Me recuerda la forma en la que se despedía mi madre cuando le daba las buenas noches. «Hasta mañana», decía yo, y ella contestaba: «si Dios quiere». Me resultaba inquietante y, conforme se iba haciendo mayor, esa inquietud aumentaba porque yo tomaba más conciencia de que algún día no querría. Sin embargo, ella mostraba absoluta tranquilidad al decirlo, seguramente porque se sabía en manos de Dios. Eso hacía también que me repitiera el refrán de que «el hombre dispone» cuando las cosas no salían como yo quería. Me lo decía como una invitación a aceptar lo incontrolable. O a no exigirme nada más que lo que permitían mis medios. Es un margen de incertidumbre que conviene manejar tanto si los cambios imprevistos se atribuyen a la divinidad como si se hace al karma o al azar. Si hay una lección relevante en esta pandemia, ésa es la de rebajar nuestras aspiraciones a diosecillos mundanos, omnipotentes e infalibles. Somos muy grandes pero tenemos límites. Y quien aprende a decir «si Dios quiere está dando un paso esencial para entenderse como especie. Ponga lo que ponga en el lugar de «Dios».

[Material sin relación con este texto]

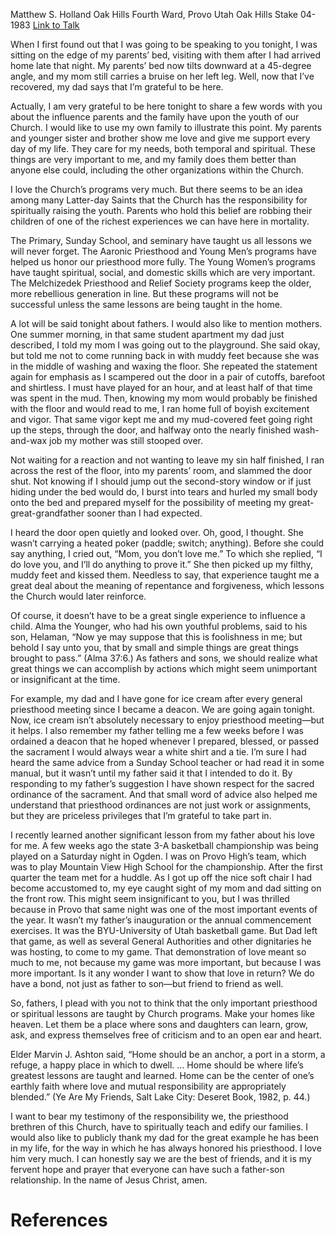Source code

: Matthew S. Holland
Oak Hills Fourth Ward, Provo Utah Oak Hills Stake
04-1983
[Link to Talk](https://www.churchofjesuschrist.org/study/general-conference/1983/04/muddy-feet-and-white-shirts?lang=eng)

When I first found out that I was going to be speaking to you tonight, I was sitting on the edge of my parents’ bed, visiting with them after I had arrived home late that night. My parents’ bed now tilts downward at a 45-degree angle, and my mom still carries a bruise on her left leg. Well, now that I’ve recovered, my dad says that I’m grateful to be here.

Actually, I am very grateful to be here tonight to share a few words with you about the influence parents and the family have upon the youth of our Church. I would like to use my own family to illustrate this point. My parents and younger sister and brother show me love and give me support every day of my life. They care for my needs, both temporal and spiritual. These things are very important to me, and my family does them better than anyone else could, including the other organizations within the Church.

I love the Church’s programs very much. But there seems to be an idea among many Latter-day Saints that the Church has the responsibility for spiritually raising the youth. Parents who hold this belief are robbing their children of one of the richest experiences we can have here in mortality.

The Primary, Sunday School, and seminary have taught us all lessons we will never forget. The Aaronic Priesthood and Young Men’s programs have helped us honor our priesthood more fully. The Young Women’s programs have taught spiritual, social, and domestic skills which are very important. The Melchizedek Priesthood and Relief Society programs keep the older, more rebellious generation in line. But these programs will not be successful unless the same lessons are being taught in the home.

A lot will be said tonight about fathers. I would also like to mention mothers. One summer morning, in that same student apartment my dad just described, I told my mom I was going out to the playground. She said okay, but told me not to come running back in with muddy feet because she was in the middle of washing and waxing the floor. She repeated the statement again for emphasis as I scampered out the door in a pair of cutoffs, barefoot and shirtless. I must have played for an hour, and at least half of that time was spent in the mud. Then, knowing my mom would probably be finished with the floor and would read to me, I ran home full of boyish excitement and vigor. That same vigor kept me and my mud-covered feet going right up the steps, through the door, and halfway onto the nearly finished wash-and-wax job my mother was still stooped over.

Not waiting for a reaction and not wanting to leave my sin half finished, I ran across the rest of the floor, into my parents’ room, and slammed the door shut. Not knowing if I should jump out the second-story window or if just hiding under the bed would do, I burst into tears and hurled my small body onto the bed and prepared myself for the possibility of meeting my great-great-grandfather sooner than I had expected.

I heard the door open quietly and looked over. Oh, good, I thought. She wasn’t carrying a heated poker (paddle; switch; anything). Before she could say anything, I cried out, “Mom, you don’t love me.” To which she replied, “I do love you, and I’ll do anything to prove it.” She then picked up my filthy, muddy feet and kissed them. Needless to say, that experience taught me a great deal about the meaning of repentance and forgiveness, which lessons the Church would later reinforce.

Of course, it doesn’t have to be a great single experience to influence a child. Alma the Younger, who had his own youthful problems, said to his son, Helaman, “Now ye may suppose that this is foolishness in me; but behold I say unto you, that by small and simple things are great things brought to pass.” (Alma 37:6.) As fathers and sons, we should realize what great things we can accomplish by actions which might seem unimportant or insignificant at the time.

For example, my dad and I have gone for ice cream after every general priesthood meeting since I became a deacon. We are going again tonight. Now, ice cream isn’t absolutely necessary to enjoy priesthood meeting—but it helps. I also remember my father telling me a few weeks before I was ordained a deacon that he hoped whenever I prepared, blessed, or passed the sacrament I would always wear a white shirt and a tie. I’m sure I had heard the same advice from a Sunday School teacher or had read it in some manual, but it wasn’t until my father said it that I intended to do it. By responding to my father’s suggestion I have shown respect for the sacred ordinance of the sacrament. And that small word of advice also helped me understand that priesthood ordinances are not just work or assignments, but they are priceless privileges that I’m grateful to take part in.

I recently learned another significant lesson from my father about his love for me. A few weeks ago the state 3-A basketball championship was being played on a Saturday night in Ogden. I was on Provo High’s team, which was to play Mountain View High School for the championship. After the first quarter the team met for a huddle. As I got up off the nice soft chair I had become accustomed to, my eye caught sight of my mom and dad sitting on the front row. This might seem insignificant to you, but I was thrilled because in Provo that same night was one of the most important events of the year. It wasn’t my father’s inauguration or the annual commencement exercises. It was the BYU-University of Utah basketball game. But Dad left that game, as well as several General Authorities and other dignitaries he was hosting, to come to my game. That demonstration of love meant so much to me, not because my game was more important, but because I was more important. Is it any wonder I want to show that love in return? We do have a bond, not just as father to son—but friend to friend as well.

So, fathers, I plead with you not to think that the only important priesthood or spiritual lessons are taught by Church programs. Make your homes like heaven. Let them be a place where sons and daughters can learn, grow, ask, and express themselves free of criticism and to an open ear and heart.

Elder Marvin J. Ashton said, “Home should be an anchor, a port in a storm, a refuge, a happy place in which to dwell. … Home should be where life’s greatest lessons are taught and learned. Home can be the center of one’s earthly faith where love and mutual responsibility are appropriately blended.” (Ye Are My Friends, Salt Lake City: Deseret Book, 1982, p. 44.)

I want to bear my testimony of the responsibility we, the priesthood brethren of this Church, have to spiritually teach and edify our families. I would also like to publicly thank my dad for the great example he has been in my life, for the way in which he has always honored his priesthood. I love him very much. I can honestly say we are the best of friends, and it is my fervent hope and prayer that everyone can have such a father-son relationship. In the name of Jesus Christ, amen.

# References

Para muchos puede ser un momento terrible al ver el suelo abriéndose bajo sus pies pero en realidad nos pone ante el espejo de nuestra propia fragilidad. El problema es que al hombre posmoderno no le gusta sentirse débil y al albur de circunstancias incontrolables. Él, que domina el fuego y hasta el curso de los ríos, se siente pequeño cuando un virus es capaz de ponerle contra las cuerdas. O cuando falla lo que era evidente que iba a suceder.
En ese sentido, los creyentes tienen algo adelantado; saben que sus fuerzas son poderosas pero limitadas. Eso da humildad y la serenidad de asumir que las contrariedades tienen una finalidad planeada por una entidad amable que busca el bien. Conociendo el perfil religioso de Cotino, imagino que vivía las cosas en la misma confianza. Por eso su despedida de los magistrados tiene ese mismo aroma, el de quien no sabe ni el día ni la hora pero no se angustia por ello.